[[ Data extracts, beginning ]]
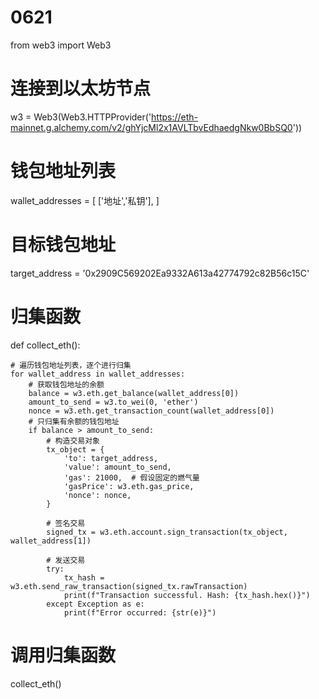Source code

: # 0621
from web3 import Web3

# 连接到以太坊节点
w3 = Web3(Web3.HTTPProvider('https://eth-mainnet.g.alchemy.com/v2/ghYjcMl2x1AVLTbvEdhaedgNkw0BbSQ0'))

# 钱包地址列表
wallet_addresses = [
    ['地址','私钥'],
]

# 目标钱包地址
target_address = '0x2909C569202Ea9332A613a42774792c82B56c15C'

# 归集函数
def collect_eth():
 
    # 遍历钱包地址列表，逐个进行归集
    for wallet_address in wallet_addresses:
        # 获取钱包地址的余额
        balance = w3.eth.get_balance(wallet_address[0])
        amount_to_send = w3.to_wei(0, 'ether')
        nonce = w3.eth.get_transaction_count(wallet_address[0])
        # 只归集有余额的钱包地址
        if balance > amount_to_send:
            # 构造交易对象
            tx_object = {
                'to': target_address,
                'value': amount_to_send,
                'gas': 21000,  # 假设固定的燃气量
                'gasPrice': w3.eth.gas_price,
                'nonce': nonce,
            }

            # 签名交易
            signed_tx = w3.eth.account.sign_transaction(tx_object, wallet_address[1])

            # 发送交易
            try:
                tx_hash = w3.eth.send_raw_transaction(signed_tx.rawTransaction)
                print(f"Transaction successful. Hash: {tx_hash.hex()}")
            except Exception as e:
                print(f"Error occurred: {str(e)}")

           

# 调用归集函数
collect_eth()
[[ Data extracts, end ]]
- Task requirements
Skip the pictures and output all entries exactly.

- Output of the exercise
Source code

: # 0621
from web3 import Web3

# 连接到以太坊节点
w3 = Web3(Web3.HTTPProvider('https://eth-mainnet.g.alchemy.com/v2/ghYjcMl2x1AVLTbvEdhaedgNkw0BbSQ0'))

# 钱包地址列表
wallet_addresses = [
    ['地址','私钥'],
]

# 目标钱包地址
target_address = '0x2909C569202Ea9332A613a42774792c82B56c15C'

# 归集函数
def collect_eth():
 
    # 遍历钱包地址列表，逐个进行归集
    for wallet_address in wallet_addresses:
        # 获取钱包地址的余额
        balance = w3.eth.get_balance(wallet_address[0])
        amount_to_send = w3.to_wei(0, 'ether')
        nonce = w3.eth.get_transaction_count(wallet_address[0])
        # 只归集有余额的钱包地址
        if balance > amount_to_send:
            # 构造交易对象
            tx_object = {
                'to': target_address,
                'value': amount_to_send,
                'gas': 21000,  # 假设固定的燃气量
                'gasPrice': w3.eth.gas_price,
                'nonce': nonce,
            }

            # 签名交易
            signed_tx = w3.eth.account.sign_transaction(tx_object, wallet_address[1])

            # 发送交易
            try:
                tx_hash = w3.eth.send_raw_transaction(signed_tx.rawTransaction)
                print(f"Transaction successful. Hash: {tx_hash.hex()}")
            except Exception as e:
                print(f"Error occurred: {str(e)}")

           

# 调用归集函数
collect_eth()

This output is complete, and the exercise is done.